But on Thursday the punchbowl was hurriedly withdrawn.
From November 23 the cost of TLTRO financing will rise to the deposit rate of 1.5%. It could go up again to 2% with an anticipated 50bp interest rate rise in December.
At that point the ECB will also deliberate about how to go about cutting its bloated €5tr balance sheet, by potentially running down its Asset Purchase Programme.
It might even follow the Bank of England’s lead and actively sell bonds.
But with Europe facing a fierce winter of war and energy crisis, it is difficult to conceive how banks are going to keep credit flowing.
The International Monetary Fund predicts that German GDP growth will fall to minus 0.3% next year, Italy's to minus 0.2%. This seems optimistic.
Conventional thinking is that the forthcoming recession will temper inflation, but these are not conventional times.
If energy prices remain stubbornly high, as well they might, there’s a fair chance inflation will exceed the ECB’s 5.5% forecast — even as the economy plunges into contraction.
And since much of the free TLTRO money was invested in higher yielding government bonds, there’s also a fair risk that when it is removed, banks will sell those bonds, stimulating fragmentation risk in European government bond markets.

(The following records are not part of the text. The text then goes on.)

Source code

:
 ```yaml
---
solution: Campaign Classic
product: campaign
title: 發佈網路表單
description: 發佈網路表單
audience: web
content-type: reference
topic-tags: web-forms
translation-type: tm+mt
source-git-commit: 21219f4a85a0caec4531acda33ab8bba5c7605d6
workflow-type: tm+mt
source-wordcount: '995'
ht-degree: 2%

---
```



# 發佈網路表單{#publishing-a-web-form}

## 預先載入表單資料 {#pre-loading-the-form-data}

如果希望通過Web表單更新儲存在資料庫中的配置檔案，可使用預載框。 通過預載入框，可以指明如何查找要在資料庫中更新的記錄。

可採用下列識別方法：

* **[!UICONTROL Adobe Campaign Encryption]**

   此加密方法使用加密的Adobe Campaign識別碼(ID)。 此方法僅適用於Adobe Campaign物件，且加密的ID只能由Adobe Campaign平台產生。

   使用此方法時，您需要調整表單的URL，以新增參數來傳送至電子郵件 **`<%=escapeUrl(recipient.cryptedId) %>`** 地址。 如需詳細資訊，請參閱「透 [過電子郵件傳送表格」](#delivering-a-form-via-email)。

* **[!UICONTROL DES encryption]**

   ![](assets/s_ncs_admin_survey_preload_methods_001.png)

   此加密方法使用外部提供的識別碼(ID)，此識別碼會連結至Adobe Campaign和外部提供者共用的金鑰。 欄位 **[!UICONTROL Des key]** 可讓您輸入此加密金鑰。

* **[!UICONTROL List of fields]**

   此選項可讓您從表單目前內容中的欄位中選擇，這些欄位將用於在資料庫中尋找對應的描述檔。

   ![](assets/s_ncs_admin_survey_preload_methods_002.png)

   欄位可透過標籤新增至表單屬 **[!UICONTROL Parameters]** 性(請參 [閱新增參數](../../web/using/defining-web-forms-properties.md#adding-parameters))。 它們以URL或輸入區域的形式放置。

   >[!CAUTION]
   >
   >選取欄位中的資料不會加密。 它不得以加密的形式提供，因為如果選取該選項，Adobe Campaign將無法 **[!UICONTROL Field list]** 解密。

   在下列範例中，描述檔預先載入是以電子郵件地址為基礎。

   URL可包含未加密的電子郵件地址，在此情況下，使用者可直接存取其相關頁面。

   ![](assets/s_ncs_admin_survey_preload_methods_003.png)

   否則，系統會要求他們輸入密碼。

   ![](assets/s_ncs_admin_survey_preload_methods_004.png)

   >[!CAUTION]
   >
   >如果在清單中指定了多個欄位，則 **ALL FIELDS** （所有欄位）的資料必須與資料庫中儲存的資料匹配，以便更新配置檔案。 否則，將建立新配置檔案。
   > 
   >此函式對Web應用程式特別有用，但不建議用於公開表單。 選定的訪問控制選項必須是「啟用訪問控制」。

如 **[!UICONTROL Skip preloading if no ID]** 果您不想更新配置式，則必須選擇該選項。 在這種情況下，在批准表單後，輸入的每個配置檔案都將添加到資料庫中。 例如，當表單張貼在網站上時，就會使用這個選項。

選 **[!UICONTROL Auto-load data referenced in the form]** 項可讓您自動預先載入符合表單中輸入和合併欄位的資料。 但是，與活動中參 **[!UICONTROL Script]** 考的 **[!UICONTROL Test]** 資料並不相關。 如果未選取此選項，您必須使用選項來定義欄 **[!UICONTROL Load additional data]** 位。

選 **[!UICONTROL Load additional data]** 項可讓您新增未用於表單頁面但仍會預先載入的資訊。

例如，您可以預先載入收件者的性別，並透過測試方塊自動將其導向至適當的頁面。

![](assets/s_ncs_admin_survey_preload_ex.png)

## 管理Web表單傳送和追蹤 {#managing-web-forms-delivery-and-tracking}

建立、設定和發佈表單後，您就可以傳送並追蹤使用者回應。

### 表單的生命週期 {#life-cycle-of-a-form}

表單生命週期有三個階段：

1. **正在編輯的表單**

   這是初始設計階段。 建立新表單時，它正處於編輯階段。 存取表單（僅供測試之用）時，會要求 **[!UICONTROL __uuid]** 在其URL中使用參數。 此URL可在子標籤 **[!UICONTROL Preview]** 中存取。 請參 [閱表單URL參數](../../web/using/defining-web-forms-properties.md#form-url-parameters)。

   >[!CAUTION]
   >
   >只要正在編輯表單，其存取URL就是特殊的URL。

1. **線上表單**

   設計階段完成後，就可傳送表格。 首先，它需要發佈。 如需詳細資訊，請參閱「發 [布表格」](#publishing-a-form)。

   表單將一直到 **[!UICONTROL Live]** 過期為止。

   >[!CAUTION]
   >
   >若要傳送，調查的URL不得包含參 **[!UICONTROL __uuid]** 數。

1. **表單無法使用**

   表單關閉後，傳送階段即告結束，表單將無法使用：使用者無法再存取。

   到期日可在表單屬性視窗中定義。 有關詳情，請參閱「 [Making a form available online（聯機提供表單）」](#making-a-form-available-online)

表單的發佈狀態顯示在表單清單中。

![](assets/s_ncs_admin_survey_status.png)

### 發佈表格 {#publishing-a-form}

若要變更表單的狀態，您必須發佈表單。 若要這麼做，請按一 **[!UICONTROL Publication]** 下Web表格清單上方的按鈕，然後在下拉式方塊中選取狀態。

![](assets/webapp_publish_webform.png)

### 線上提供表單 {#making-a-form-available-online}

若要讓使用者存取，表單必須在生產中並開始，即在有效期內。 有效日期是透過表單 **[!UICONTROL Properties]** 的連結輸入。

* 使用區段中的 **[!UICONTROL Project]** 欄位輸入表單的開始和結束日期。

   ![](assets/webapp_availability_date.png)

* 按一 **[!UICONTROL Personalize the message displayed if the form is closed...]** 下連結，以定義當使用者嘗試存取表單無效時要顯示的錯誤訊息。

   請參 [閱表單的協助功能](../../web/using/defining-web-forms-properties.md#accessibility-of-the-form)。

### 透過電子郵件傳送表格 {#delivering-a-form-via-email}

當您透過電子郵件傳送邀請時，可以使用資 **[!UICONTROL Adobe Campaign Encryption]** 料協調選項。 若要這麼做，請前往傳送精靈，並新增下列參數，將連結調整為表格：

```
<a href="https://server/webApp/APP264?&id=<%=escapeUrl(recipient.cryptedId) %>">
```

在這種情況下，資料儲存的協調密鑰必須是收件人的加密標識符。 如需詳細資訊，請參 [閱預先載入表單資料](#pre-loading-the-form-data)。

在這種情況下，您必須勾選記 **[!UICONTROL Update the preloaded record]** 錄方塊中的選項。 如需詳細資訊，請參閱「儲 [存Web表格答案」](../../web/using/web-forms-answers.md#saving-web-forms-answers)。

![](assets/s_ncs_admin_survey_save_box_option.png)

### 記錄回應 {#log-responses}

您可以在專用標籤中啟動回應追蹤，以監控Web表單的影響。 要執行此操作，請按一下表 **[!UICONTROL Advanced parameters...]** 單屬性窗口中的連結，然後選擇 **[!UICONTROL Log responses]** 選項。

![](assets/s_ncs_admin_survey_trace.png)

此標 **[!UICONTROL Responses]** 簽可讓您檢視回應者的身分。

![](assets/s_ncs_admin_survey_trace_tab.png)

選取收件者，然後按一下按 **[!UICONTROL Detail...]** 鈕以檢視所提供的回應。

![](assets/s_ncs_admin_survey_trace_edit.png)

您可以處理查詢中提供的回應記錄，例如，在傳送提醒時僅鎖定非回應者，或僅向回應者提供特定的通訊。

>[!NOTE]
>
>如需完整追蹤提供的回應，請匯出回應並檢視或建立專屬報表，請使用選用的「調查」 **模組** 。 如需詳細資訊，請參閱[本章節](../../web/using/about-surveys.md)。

That could force the ECB to try out its untested — and likely politically controversial — Transmission Protection Instrument to buy weaker sovereign bonds.
If the ECB is to avoid getting itself into an even deeper quagmire, which could force an ugly and rapid reversal in policy, it will need to tread a lot more lightly.
If the scotching of TLTRO proves to have been harmful, a deft rebalancing of the ECB's repo terms might well follow next year, to soothe the pain.